8. Correlation and Feature Analysis

  • Analyze correlations between wildfire spread and environmental features (wind speed, vegetation, etc.).
  • Perform statistical analysis to understand how different factors influence fire behavior.
  • Visualize correlations between satellite imagery, weather patterns, and fire locations.
  • Build feature importance models to identify the most critical variables in wildfire prediction.

9. Wildfire Risk and Impact Assessment

  • Create a risk assessment model to predict areas with high likelihood of wildfires.
  • Assess the potential damage by predicting fire impacts on infrastructure, communities, and wildlife.
  • Develop a spatial model to predict the potential spread of wildfires and their impact on populated areas.

10. Data Visualization and Reporting

  • Create visualizations of satellite data to display wildfire hotspots and smoke patterns.
  • Generate heatmaps and choropleth maps to represent wildfire risk areas across regions.
  • Design interactive dashboards to display real-time data on wildfire activity and predictions.
  • Build a reporting system to summarize predictions and wildfire behavior for decision-making authorities.

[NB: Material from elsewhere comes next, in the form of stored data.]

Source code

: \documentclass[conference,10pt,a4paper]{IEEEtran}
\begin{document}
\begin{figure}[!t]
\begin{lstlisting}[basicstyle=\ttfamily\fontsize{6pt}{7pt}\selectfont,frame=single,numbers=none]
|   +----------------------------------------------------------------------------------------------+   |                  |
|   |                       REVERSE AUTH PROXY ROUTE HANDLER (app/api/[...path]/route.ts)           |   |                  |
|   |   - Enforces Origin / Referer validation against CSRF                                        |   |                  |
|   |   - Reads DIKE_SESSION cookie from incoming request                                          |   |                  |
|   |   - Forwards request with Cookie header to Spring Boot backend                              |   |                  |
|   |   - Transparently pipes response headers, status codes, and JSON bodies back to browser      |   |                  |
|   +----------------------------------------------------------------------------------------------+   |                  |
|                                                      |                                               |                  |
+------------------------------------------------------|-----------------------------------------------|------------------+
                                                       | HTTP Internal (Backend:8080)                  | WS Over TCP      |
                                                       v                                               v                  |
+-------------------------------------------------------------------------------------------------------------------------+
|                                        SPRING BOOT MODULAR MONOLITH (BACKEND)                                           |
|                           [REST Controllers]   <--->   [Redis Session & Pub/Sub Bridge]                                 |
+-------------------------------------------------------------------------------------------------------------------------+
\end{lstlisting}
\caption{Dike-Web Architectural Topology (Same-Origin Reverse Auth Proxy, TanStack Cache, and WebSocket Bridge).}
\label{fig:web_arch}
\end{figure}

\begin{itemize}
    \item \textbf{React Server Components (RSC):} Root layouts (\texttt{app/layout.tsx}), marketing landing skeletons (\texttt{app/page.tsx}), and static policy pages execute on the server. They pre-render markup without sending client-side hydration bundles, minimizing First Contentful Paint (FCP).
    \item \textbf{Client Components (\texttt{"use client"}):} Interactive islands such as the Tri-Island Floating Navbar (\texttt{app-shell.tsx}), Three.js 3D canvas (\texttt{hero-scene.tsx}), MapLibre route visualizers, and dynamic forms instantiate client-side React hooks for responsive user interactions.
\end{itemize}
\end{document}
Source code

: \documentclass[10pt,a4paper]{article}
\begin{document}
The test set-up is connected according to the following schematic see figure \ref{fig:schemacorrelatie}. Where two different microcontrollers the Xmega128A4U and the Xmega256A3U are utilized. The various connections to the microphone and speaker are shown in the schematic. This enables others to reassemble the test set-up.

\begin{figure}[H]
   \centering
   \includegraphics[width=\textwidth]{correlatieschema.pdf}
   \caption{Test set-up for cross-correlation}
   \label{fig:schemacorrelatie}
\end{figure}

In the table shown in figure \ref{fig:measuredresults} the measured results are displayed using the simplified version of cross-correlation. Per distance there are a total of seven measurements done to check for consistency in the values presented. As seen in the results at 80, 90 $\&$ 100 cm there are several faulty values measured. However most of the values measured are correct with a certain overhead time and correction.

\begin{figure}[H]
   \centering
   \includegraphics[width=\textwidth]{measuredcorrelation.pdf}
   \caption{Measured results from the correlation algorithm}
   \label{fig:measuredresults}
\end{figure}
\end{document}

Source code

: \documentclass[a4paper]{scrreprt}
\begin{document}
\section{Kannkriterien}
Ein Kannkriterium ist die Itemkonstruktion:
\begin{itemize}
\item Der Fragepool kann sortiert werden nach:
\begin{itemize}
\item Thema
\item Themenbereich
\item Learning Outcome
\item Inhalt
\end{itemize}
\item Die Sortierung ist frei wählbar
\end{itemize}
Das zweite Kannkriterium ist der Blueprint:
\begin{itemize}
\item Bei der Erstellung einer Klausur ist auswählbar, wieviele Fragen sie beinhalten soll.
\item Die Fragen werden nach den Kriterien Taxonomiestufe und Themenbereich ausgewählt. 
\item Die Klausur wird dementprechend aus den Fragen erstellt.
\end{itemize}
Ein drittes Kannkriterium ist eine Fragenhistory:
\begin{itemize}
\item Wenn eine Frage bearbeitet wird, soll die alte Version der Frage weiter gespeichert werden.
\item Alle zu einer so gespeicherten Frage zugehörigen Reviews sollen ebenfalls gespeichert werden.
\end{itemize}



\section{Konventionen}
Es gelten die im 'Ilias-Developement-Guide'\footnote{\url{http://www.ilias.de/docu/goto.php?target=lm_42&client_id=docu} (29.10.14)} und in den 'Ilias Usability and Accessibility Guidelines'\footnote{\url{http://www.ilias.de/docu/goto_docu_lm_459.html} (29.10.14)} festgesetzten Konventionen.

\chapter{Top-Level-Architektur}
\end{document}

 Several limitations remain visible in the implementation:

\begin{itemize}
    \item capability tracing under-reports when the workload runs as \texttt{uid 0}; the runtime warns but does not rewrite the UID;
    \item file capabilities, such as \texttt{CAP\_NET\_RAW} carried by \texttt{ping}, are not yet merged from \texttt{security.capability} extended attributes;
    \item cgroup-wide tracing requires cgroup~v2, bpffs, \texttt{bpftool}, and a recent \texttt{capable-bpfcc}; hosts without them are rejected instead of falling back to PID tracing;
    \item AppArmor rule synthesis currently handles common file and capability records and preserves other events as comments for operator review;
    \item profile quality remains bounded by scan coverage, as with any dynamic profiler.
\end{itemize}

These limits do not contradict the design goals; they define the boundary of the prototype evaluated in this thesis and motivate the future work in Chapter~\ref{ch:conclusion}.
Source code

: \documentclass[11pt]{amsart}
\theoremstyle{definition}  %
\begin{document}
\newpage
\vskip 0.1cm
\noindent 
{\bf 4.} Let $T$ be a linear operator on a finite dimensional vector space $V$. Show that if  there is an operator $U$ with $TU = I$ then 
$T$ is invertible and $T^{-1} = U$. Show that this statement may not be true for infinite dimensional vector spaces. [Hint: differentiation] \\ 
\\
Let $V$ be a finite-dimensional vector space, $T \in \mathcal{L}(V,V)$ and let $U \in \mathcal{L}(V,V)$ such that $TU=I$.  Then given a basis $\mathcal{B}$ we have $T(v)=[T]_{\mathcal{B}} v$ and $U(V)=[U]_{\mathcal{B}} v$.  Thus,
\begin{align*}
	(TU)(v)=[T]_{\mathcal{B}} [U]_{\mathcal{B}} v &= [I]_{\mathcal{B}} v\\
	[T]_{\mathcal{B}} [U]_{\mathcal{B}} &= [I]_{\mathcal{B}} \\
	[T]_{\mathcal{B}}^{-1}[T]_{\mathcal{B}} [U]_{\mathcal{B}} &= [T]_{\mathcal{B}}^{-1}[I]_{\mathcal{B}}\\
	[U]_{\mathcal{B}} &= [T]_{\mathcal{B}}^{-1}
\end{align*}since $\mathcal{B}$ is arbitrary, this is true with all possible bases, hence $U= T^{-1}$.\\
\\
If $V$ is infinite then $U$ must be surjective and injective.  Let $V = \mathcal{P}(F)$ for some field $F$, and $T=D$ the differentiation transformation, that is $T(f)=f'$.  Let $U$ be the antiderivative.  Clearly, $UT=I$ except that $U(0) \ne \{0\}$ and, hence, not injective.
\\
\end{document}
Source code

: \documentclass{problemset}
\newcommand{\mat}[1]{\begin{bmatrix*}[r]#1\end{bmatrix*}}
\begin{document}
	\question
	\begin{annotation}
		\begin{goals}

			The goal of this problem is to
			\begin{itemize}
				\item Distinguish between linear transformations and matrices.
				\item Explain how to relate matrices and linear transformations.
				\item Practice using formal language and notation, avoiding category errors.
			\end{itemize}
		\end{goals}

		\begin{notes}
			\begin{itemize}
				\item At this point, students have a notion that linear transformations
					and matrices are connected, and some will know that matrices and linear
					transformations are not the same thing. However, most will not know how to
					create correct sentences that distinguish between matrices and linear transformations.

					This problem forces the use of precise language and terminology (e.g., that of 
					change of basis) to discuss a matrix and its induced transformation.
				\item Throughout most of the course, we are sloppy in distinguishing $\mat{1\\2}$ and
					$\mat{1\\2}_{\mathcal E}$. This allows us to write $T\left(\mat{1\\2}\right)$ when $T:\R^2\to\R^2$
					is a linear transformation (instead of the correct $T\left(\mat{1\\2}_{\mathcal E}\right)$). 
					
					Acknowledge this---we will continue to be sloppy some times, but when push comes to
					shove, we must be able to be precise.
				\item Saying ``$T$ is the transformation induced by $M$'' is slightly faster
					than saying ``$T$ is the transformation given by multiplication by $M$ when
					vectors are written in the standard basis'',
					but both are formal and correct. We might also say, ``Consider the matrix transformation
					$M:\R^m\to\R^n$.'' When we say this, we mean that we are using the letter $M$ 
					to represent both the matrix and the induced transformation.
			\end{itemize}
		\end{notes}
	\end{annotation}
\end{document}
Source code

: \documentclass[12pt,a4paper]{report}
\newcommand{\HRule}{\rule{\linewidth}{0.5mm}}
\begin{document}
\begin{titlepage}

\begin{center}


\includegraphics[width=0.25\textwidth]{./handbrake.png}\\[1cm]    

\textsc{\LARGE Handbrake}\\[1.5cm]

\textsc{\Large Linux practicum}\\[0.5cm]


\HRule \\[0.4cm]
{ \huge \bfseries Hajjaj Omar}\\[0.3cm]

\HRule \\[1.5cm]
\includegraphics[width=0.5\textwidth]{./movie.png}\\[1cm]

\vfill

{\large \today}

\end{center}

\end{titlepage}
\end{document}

11. Model Deployment & Real-Time Monitoring

  • Deploy early detection models in real-time systems (e.g., using cloud platforms like AWS, Google Cloud).
  • Set up a monitoring system to track the status of fire outbreaks and model predictions.
  • Integrate weather data and fire risk models for continuous, adaptive predictions.
  • Ensure the system can process new satellite data as soon as it becomes available for faster detection.

12. Validation and Model Evaluation

  • Validate all models using cross-validation techniques and historical data.
  • Test the system’s predictions against actual wildfire occurrences and update models accordingly.
  • Evaluate the system’s scalability and accuracy with large-scale wildfire datasets.
  • Perform model performance tests to ensure high recall and precision in detecting fires and forecasting their spread.

13. Reporting and Feedback for Improvements

  • Analyze the results from the simulation and real-time monitoring systems.
  • Generate detailed reports on model performance and wildfire predictions.
  • Collect user feedback (e.g., firefighting teams, government agencies) for improvements.
  • Implement feedback loops to refine models and prediction systems based on real-world outcomes.